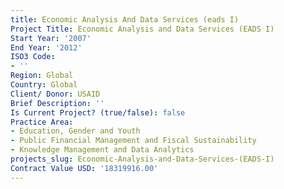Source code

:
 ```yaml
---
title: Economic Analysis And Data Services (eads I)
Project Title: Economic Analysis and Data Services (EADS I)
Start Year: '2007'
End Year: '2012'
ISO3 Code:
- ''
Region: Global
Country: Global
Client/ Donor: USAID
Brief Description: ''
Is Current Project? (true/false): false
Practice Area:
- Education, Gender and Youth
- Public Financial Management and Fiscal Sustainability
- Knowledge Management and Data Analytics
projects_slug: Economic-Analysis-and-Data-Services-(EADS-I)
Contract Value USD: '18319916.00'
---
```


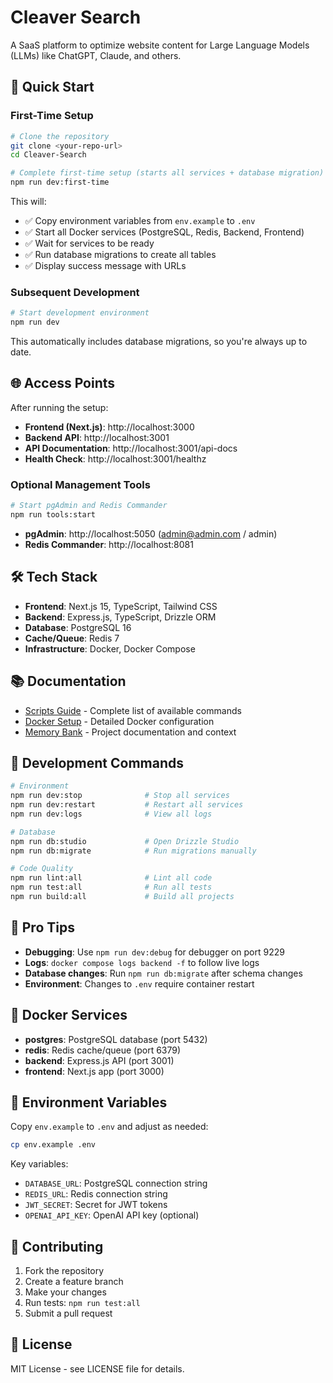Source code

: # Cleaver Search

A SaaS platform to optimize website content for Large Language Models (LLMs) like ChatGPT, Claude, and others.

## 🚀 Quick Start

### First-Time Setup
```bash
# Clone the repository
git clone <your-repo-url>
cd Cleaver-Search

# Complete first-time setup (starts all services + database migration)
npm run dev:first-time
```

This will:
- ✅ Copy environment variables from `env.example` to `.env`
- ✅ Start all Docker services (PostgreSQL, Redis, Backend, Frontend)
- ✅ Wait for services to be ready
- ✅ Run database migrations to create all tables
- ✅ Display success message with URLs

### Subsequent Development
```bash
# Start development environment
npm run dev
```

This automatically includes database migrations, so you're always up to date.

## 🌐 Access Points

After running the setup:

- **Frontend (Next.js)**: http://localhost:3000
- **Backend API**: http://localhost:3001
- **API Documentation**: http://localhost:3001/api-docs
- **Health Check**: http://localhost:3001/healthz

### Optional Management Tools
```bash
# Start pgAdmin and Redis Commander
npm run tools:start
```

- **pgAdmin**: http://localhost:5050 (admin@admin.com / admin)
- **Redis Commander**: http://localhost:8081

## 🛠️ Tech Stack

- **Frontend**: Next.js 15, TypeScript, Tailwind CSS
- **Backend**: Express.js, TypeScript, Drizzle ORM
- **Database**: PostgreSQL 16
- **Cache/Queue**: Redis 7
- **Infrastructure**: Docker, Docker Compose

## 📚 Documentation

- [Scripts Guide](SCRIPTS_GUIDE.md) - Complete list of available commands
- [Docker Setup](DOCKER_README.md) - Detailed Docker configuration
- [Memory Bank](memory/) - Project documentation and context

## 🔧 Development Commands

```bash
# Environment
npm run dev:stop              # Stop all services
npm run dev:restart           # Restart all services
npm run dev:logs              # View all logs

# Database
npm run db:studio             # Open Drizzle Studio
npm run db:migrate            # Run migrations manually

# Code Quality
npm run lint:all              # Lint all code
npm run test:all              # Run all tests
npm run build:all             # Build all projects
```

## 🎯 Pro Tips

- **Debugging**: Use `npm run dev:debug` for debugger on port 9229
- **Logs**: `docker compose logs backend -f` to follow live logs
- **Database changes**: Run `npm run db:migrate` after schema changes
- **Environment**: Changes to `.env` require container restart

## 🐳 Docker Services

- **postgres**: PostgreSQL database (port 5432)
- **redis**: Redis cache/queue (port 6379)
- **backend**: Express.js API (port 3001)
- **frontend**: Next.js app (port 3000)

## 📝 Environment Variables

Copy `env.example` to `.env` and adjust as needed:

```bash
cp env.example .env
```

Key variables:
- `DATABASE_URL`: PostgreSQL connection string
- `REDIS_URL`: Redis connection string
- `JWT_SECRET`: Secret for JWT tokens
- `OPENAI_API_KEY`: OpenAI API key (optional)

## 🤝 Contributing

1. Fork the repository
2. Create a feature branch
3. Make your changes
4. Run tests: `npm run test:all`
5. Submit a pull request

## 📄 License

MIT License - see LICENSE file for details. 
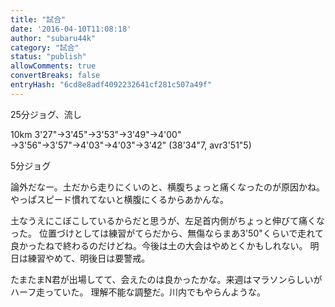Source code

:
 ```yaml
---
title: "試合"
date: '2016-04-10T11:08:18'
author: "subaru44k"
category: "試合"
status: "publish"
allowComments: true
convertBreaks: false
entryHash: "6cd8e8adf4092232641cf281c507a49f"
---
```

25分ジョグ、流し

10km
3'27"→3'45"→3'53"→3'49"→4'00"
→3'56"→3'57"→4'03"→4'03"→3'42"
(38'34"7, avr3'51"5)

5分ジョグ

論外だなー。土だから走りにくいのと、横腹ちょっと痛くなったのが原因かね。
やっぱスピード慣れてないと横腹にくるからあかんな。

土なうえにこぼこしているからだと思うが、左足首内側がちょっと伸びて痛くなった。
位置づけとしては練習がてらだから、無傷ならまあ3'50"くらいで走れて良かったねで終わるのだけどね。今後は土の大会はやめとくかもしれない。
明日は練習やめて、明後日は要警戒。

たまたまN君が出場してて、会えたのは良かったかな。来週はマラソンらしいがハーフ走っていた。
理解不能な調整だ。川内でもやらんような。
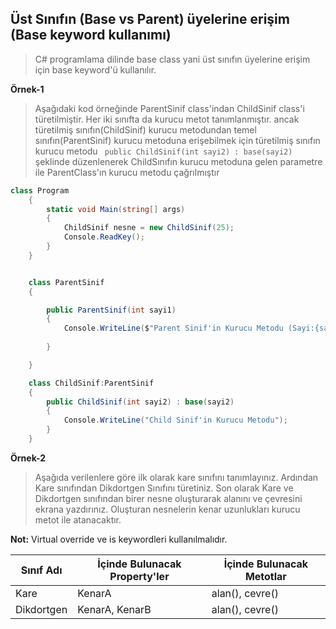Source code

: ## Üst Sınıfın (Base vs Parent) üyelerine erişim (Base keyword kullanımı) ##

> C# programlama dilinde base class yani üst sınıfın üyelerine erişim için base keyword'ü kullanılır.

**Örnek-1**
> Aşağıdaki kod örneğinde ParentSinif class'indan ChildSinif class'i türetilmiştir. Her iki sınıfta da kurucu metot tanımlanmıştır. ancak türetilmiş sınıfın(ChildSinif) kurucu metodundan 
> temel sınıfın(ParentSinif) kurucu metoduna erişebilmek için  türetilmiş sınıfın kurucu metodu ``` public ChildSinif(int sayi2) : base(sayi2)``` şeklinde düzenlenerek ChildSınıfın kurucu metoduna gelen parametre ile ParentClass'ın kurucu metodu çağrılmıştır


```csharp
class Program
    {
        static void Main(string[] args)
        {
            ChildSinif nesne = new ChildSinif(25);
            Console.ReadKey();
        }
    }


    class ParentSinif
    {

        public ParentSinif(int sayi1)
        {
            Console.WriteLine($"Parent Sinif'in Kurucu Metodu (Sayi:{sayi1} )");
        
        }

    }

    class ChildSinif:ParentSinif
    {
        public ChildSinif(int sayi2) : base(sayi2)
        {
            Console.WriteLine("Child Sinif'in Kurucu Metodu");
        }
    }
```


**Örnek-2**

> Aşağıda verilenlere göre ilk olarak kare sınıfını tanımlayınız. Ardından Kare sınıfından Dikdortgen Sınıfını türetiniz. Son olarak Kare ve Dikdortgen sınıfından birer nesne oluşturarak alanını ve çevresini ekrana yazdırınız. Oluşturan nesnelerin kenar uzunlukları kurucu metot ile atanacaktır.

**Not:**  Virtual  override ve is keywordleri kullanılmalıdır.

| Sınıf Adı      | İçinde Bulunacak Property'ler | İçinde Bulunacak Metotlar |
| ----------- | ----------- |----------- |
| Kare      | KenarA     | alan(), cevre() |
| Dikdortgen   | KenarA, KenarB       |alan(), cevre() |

-*-*-

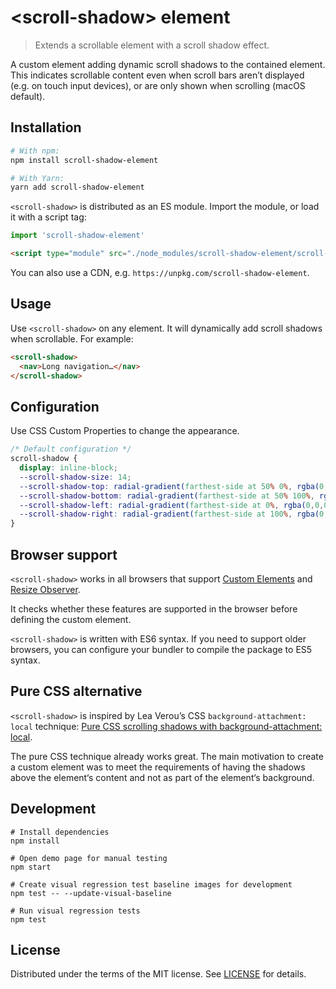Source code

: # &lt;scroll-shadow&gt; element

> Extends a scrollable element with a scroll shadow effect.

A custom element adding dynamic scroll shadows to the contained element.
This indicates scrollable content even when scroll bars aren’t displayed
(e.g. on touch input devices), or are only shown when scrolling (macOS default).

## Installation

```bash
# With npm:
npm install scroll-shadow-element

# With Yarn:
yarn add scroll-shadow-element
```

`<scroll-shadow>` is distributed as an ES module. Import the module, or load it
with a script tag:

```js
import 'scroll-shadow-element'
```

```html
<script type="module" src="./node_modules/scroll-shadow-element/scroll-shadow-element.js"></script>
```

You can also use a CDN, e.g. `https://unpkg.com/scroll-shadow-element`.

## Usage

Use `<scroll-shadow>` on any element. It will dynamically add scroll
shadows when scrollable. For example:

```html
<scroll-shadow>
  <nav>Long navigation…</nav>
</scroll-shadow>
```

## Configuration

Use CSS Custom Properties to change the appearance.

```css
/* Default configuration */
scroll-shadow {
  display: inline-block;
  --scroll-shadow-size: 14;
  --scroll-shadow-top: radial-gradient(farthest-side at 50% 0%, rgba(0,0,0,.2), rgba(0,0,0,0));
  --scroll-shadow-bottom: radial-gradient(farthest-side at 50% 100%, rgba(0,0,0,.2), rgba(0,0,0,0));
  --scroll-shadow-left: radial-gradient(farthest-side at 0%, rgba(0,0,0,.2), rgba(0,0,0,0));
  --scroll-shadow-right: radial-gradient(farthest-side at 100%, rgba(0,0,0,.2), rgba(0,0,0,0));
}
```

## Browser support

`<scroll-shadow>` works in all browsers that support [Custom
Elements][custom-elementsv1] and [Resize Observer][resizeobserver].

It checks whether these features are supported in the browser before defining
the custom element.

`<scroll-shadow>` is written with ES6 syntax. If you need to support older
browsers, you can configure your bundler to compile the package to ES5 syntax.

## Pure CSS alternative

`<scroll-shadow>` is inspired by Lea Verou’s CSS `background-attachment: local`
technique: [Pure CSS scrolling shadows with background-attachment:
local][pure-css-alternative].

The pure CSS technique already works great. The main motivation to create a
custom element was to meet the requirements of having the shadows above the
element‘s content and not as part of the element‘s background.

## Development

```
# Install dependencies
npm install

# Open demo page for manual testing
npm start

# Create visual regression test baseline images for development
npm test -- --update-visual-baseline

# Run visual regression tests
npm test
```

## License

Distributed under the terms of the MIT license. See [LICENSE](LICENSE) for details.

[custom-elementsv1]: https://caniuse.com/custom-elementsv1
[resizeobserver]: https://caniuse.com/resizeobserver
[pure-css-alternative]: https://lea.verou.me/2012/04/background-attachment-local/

-*-*-

- **DIRECTIONS FOR THIS TASK**
Among the entries above, copy exactly only the lines starting with the one containing "technique: [Pure CSS" and going through the one containing "custom element was", both ends included.

- **RESULT FOR THIS EXERCISE**
technique: [Pure CSS scrolling shadows with background-attachment:
local][pure-css-alternative].

The pure CSS technique already works great. The main motivation to create a
custom element was to meet the requirements of having the shadows above the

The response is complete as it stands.